Rosa antico, chiaretto o cerasuolo? Uvaggio, salasso o macerazione breve? Gli strumenti giusti per orientarsi nel mondo dei rosati, i vini che più di tutti stanno tornando alla ribalta negli scaffali dei winebar e sulle tavole degli italiani.
Quante volte, ordinando un calice al bancone o scegliendo una bottiglia con gli amici, vi è stato chiesto “Bianco, rosso o bolla?” I vini rosati, bistrattati un po’ da tutti e considerati legati a produzioni di bassa qualità, non rientrano neanche tra le opzioni. O meglio, non rientravano neanche tra le opzioni. Almeno fino a qualche tempo fa.
Negli ultimi anni infatti si sta assistendo alla grande ascesa dei rosati, una vera e propria pink revolution: una riscoperta del gusto mossa da consumatori e appassionati, sempre alla rincorsa delle ultime novità che ormai affollano i banconi dei winebar.
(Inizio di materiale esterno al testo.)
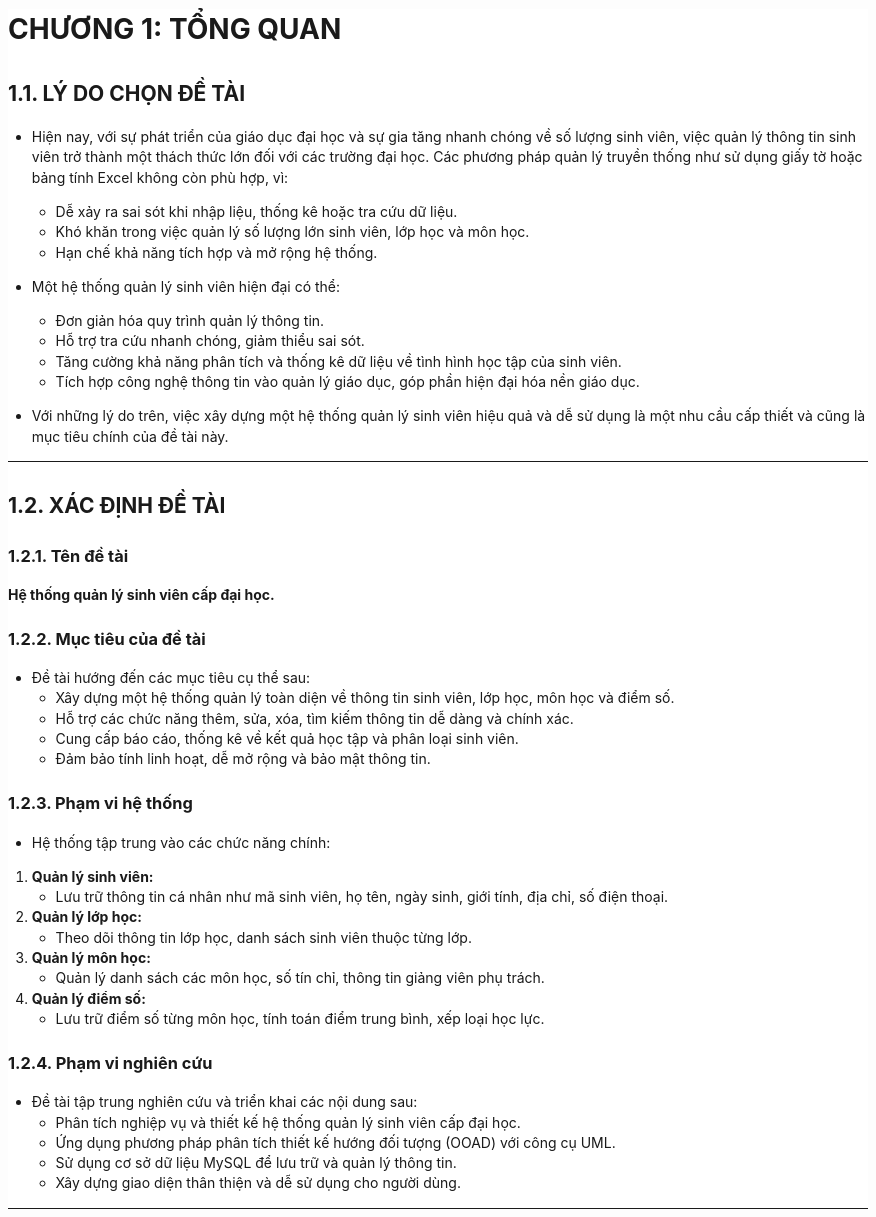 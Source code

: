 

# CHƯƠNG 1: TỔNG QUAN

## 1.1. LÝ DO CHỌN ĐỀ TÀI
- Hiện nay, với sự phát triển của giáo dục đại học và sự gia tăng nhanh chóng về số lượng sinh viên, việc quản lý thông tin sinh viên trở thành một thách thức lớn đối với các trường đại học. Các phương pháp quản lý truyền thống như sử dụng giấy tờ hoặc bảng tính Excel không còn phù hợp, vì:
	- Dễ xảy ra sai sót khi nhập liệu, thống kê hoặc tra cứu dữ liệu.
	- Khó khăn trong việc quản lý số lượng lớn sinh viên, lớp học và môn học.
	- Hạn chế khả năng tích hợp và mở rộng hệ thống.

- Một hệ thống quản lý sinh viên hiện đại có thể:
	- Đơn giản hóa quy trình quản lý thông tin.
	- Hỗ trợ tra cứu nhanh chóng, giảm thiểu sai sót.
	- Tăng cường khả năng phân tích và thống kê dữ liệu về tình hình học tập của sinh viên.
    - Tích hợp công nghệ thông tin vào quản lý giáo dục, góp phần hiện đại hóa nền giáo dục.

- Với những lý do trên, việc xây dựng một hệ thống quản lý sinh viên hiệu quả và dễ sử dụng là một nhu cầu cấp thiết và cũng là mục tiêu chính của đề tài này.

---

## 1.2. XÁC ĐỊNH ĐỀ TÀI

### 1.2.1. Tên đề tài
**Hệ thống quản lý sinh viên cấp đại học.**

### 1.2.2. Mục tiêu của đề tài
- Đề tài hướng đến các mục tiêu cụ thể sau:
	- Xây dựng một hệ thống quản lý toàn diện về thông tin sinh viên, lớp học, môn học và điểm số.
	- Hỗ trợ các chức năng thêm, sửa, xóa, tìm kiếm thông tin dễ dàng và chính xác.
	- Cung cấp báo cáo, thống kê về kết quả học tập và phân loại sinh viên.
	- Đảm bảo tính linh hoạt, dễ mở rộng và bảo mật thông tin.

### 1.2.3. Phạm vi hệ thống
- Hệ thống tập trung vào các chức năng chính:
1. **Quản lý sinh viên:** 
   - Lưu trữ thông tin cá nhân như mã sinh viên, họ tên, ngày sinh, giới tính, địa chỉ, số điện thoại.
2. **Quản lý lớp học:** 
   - Theo dõi thông tin lớp học, danh sách sinh viên thuộc từng lớp.
3. **Quản lý môn học:**
   - Quản lý danh sách các môn học, số tín chỉ, thông tin giảng viên phụ trách.
4. **Quản lý điểm số:**
   - Lưu trữ điểm số từng môn học, tính toán điểm trung bình, xếp loại học lực.

### 1.2.4. Phạm vi nghiên cứu
- Đề tài tập trung nghiên cứu và triển khai các nội dung sau:
	- Phân tích nghiệp vụ và thiết kế hệ thống quản lý sinh viên cấp đại học.
	- Ứng dụng phương pháp phân tích thiết kế hướng đối tượng (OOAD) với công cụ UML.
	- Sử dụng cơ sở dữ liệu MySQL để lưu trữ và quản lý thông tin.
	- Xây dựng giao diện thân thiện và dễ sử dụng cho người dùng.

---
Basti pensare che se una volta erano relegati a pochi territori d’elezione come Puglia, Garda e Provenza, oggi i rosati saltan fuori da ogni dove come funghi, con risultati che mettono a tacere chi ancora prova ad additarli come vini di scarsa qualità.
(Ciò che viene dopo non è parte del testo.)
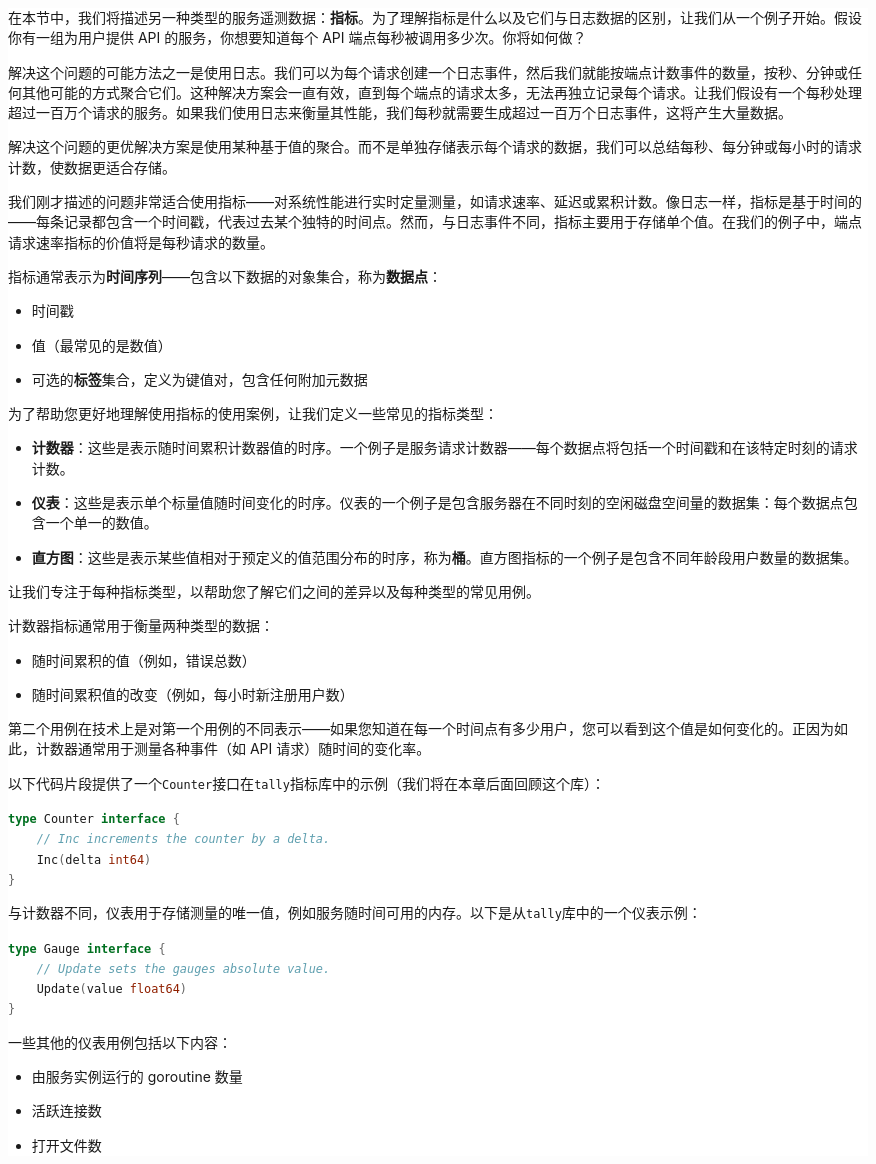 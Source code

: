 在本节中，我们将描述另一种类型的服务遥测数据：**指标**。为了理解指标是什么以及它们与日志数据的区别，让我们从一个例子开始。假设你有一组为用户提供 API 的服务，你想要知道每个 API 端点每秒被调用多少次。你将如何做？

解决这个问题的可能方法之一是使用日志。我们可以为每个请求创建一个日志事件，然后我们就能按端点计数事件的数量，按秒、分钟或任何其他可能的方式聚合它们。这种解决方案会一直有效，直到每个端点的请求太多，无法再独立记录每个请求。让我们假设有一个每秒处理超过一百万个请求的服务。如果我们使用日志来衡量其性能，我们每秒就需要生成超过一百万个日志事件，这将产生大量数据。

解决这个问题的更优解决方案是使用某种基于值的聚合。而不是单独存储表示每个请求的数据，我们可以总结每秒、每分钟或每小时的请求计数，使数据更适合存储。

我们刚才描述的问题非常适合使用指标——对系统性能进行实时定量测量，如请求速率、延迟或累积计数。像日志一样，指标是基于时间的——每条记录都包含一个时间戳，代表过去某个独特的时间点。然而，与日志事件不同，指标主要用于存储单个值。在我们的例子中，端点请求速率指标的价值将是每秒请求的数量。

指标通常表示为**时间序列**——包含以下数据的对象集合，称为**数据点**：

+   时间戳

+   值（最常见的是数值）

+   可选的**标签**集合，定义为键值对，包含任何附加元数据

为了帮助您更好地理解使用指标的使用案例，让我们定义一些常见的指标类型：

+   **计数器**：这些是表示随时间累积计数器值的时序。一个例子是服务请求计数器——每个数据点将包括一个时间戳和在该特定时刻的请求计数。

+   **仪表**：这些是表示单个标量值随时间变化的时序。仪表的一个例子是包含服务器在不同时刻的空闲磁盘空间量的数据集：每个数据点包含一个单一的数值。

+   **直方图**：这些是表示某些值相对于预定义的值范围分布的时序，称为**桶**。直方图指标的一个例子是包含不同年龄段用户数量的数据集。

让我们专注于每种指标类型，以帮助您了解它们之间的差异以及每种类型的常见用例。

计数器指标通常用于衡量两种类型的数据：

+   随时间累积的值（例如，错误总数）

+   随时间累积值的改变（例如，每小时新注册用户数）

第二个用例在技术上是对第一个用例的不同表示——如果您知道在每一个时间点有多少用户，您可以看到这个值是如何变化的。正因为如此，计数器通常用于测量各种事件（如 API 请求）随时间的变化率。

以下代码片段提供了一个`Counter`接口在`tally`指标库中的示例（我们将在本章后面回顾这个库）：

```go
type Counter interface {
    // Inc increments the counter by a delta.
    Inc(delta int64)
}
```

与计数器不同，仪表用于存储测量的唯一值，例如服务随时间可用的内存。以下是从`tally`库中的一个仪表示例：

```go
type Gauge interface {
    // Update sets the gauges absolute value.
    Update(value float64)
}
```

一些其他的仪表用例包括以下内容：

+   由服务实例运行的 goroutine 数量

+   活跃连接数

+   打开文件数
Il loro momento è proprio la primavera: quando i rossi invernali lasciano posti ai bianchi estivi, i rosé sono capaci di coniugare profumi e tempra dei primi alla freschezza e agilità dei secondi.
Se siete ancora tra i pochi refrattari al mondo pink, lasciate da parte i pregiudizi e seguiteci, ma attenzione! Il rosati offrono un panorama vastissimo, ricco di sfaccettature di colori, consistenze e gusti, il rischio di innamorarsene perdutamente è dietro l’angolo.
Rosati da uvaggio
Il modo più intuitivo per fare un vino rosa sarebbe quello di mischiare un vino bianco e un vino rosso. Liberissimi di farlo a casa, magari esercitandovi in più calici fino a trovare la più giusta combinazione. Vietato invece farlo in cantina se siete dei produttori di vino, a meno che facciate degli spumanti (pensate agli Champagne rosé). Ciò che però si può fare è partire da uve bianche e rosse e fare una co-fermentazione. È il caso dell’affascinante Alsace Si Rose di Christian Binner e del Corail di Château de Roquefort, dove insieme alle tipichi uve rosse provenzali convivono anche clairette e grenche blanc.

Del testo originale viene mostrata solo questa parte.